_Stored dataset items_.
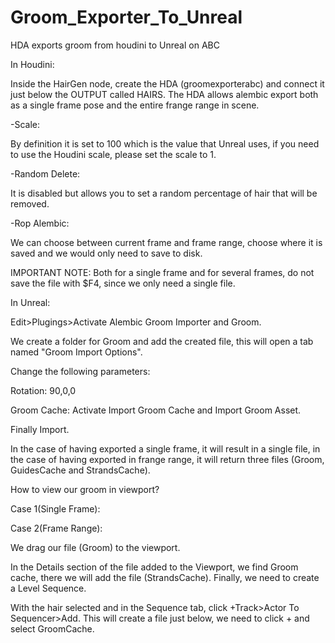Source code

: # Groom_Exporter_To_Unreal
HDA exports groom from houdini to Unreal on ABC

In Houdini:

  Inside the HairGen node, create the HDA (groomexporterabc) and connect it just below the OUTPUT called HAIRS.
  The HDA allows alembic export both as a single frame pose and the entire frange range in scene.

  -Scale:

  By definition it is set to 100 which is the value that Unreal uses, if you need to use the Houdini scale, please set the scale to 1.

  -Random Delete:

  It is disabled but allows you to set a random percentage of hair that will be removed.

  -Rop Alembic:

  We can choose between current frame and frame range, choose where it is saved and we would only need to save to disk.

  IMPORTANT NOTE: Both for a single frame and for several frames, do not save the file with $F4, since we only need a single file.
  
In Unreal:

Edit>Plugings>Activate Alembic Groom Importer and Groom.

We create a folder for Groom and add the created file, this will open a tab named "Groom Import Options".

Change the following parameters:

Rotation: 90,0,0

Groom Cache: Activate Import Groom Cache and Import Groom Asset.

Finally Import.

In the case of having exported a single frame, it will result in a single file, in the case of having exported in frange range, it will return three files (Groom, GuidesCache and StrandsCache).

How to view our groom in viewport?

Case 1(Single Frame):

Case 2(Frame Range):

We drag our file (Groom) to the viewport. 

In the Details section of the file added to the Viewport, we find Groom cache, there we will add the file (StrandsCache). Finally, we need to create a Level Sequence.

With the hair selected and in the Sequence tab, click +Track>Actor To Sequencer>Add. This will create a file just below, we need to click + and select GroomCache.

_About this exercise_.
No line before the one containing "In the Details" belongs in the answer; give again exactly that line and all lines after it through the end of the data.

_Solution for this problem_.
In the Details section of the file added to the Viewport, we find Groom cache, there we will add the file (StrandsCache). Finally, we need to create a Level Sequence.

With the hair selected and in the Sequence tab, click +Track>Actor To Sequencer>Add. This will create a file just below, we need to click + and select GroomCache.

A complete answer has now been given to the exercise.